Up on the haunting coast of South Ayrshire, you swore that nothing would ever be more poignant in sport than the sight of Tom Watson exhausting the last of his re-incarnated brilliance.

Yet a few hours later Freddie Flintoff achieved the unlikely spectacle at Lord's.

He provided both gunfire and pathos. He did what the Australians most feared and, in a way, so did we.
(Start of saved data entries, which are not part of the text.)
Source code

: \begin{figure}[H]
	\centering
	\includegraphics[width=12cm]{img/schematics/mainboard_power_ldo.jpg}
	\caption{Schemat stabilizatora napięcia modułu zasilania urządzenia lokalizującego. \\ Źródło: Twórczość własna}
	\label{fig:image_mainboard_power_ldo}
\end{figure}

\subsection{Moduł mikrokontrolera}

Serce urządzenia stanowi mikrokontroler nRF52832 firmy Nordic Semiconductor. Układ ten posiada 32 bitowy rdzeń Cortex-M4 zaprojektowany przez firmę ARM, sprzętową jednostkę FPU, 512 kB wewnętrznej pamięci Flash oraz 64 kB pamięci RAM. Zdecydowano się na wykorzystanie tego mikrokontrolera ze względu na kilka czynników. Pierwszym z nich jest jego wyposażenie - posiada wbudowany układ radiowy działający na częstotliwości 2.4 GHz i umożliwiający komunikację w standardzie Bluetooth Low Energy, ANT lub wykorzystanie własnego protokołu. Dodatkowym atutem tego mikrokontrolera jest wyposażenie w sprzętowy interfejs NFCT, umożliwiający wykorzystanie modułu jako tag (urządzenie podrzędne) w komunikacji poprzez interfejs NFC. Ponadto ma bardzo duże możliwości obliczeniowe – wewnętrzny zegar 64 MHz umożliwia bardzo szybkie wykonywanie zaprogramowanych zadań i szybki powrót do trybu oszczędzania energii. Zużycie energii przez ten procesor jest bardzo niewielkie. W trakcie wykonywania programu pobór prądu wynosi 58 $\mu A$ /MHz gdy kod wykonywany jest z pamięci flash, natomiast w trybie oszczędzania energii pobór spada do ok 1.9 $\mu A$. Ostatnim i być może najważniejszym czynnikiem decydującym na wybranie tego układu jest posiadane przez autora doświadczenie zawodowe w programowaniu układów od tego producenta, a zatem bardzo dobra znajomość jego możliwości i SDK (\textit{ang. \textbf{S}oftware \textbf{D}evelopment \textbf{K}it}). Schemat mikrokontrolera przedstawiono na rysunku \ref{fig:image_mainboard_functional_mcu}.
He told us not only what he still was, which is to say a cricketer of phenomenal power and aura, but also what he might have been.

He might have been as great, deep down, over the years, battle-by-battle great, as Tom Watson.

He might have been not just a storm which can whip up and cause destruction but one which blows hardly without respite – as did that of the man he was suppose to emulate, Sir Ian Botham.

Like Watson, Flintoff gave us glory these last few days, the kind that welled out of him so magnificently in the great summer of 2005, but he also bestowed some of the bone-deep regret that accompanied the 59-year-old American home yesterday, when his artificial hip triggered the alarm system at the airport and the security guards waved him through with one of the most genuine renderings of the Scottish exhortation, "Haste Ye Back."

Fortunately that could be said to Watson because not the least of his astounding achievements at the 138th Open was to force the Royal and Ancient Golf Club into a serious re-think of its arbitrary decision to deny a place to a champion when he reaches the age of 60.

Sadly, we cannot say Haste Ye Back to Freddie Flintoff.

He is going from Test cricket not because of a committee room decision but, partly at least, because of the nature of the life he led before yesterday's epic farewell to Lord's, when his five Australian wickets ensured the ultimate measurement of cricket success at the headquarters of the game – a place on the honours board of bowlers to go along with the one he had already achieved as a batsman with a century against the South Africans.

Here, surely, we had poignancy for a natural-born hero at the age of 31.

We also had the over-riding need of England's impressively emerging captain Andrew Strauss to continue to put up the guards against hubris, as he appeared to be doing late on Sunday afternoon when he gathered his team together on the field and said that over the last few years too many opportunities had been allowed to slide away, and that this one, with the Aussies rising from their knees, could not be another.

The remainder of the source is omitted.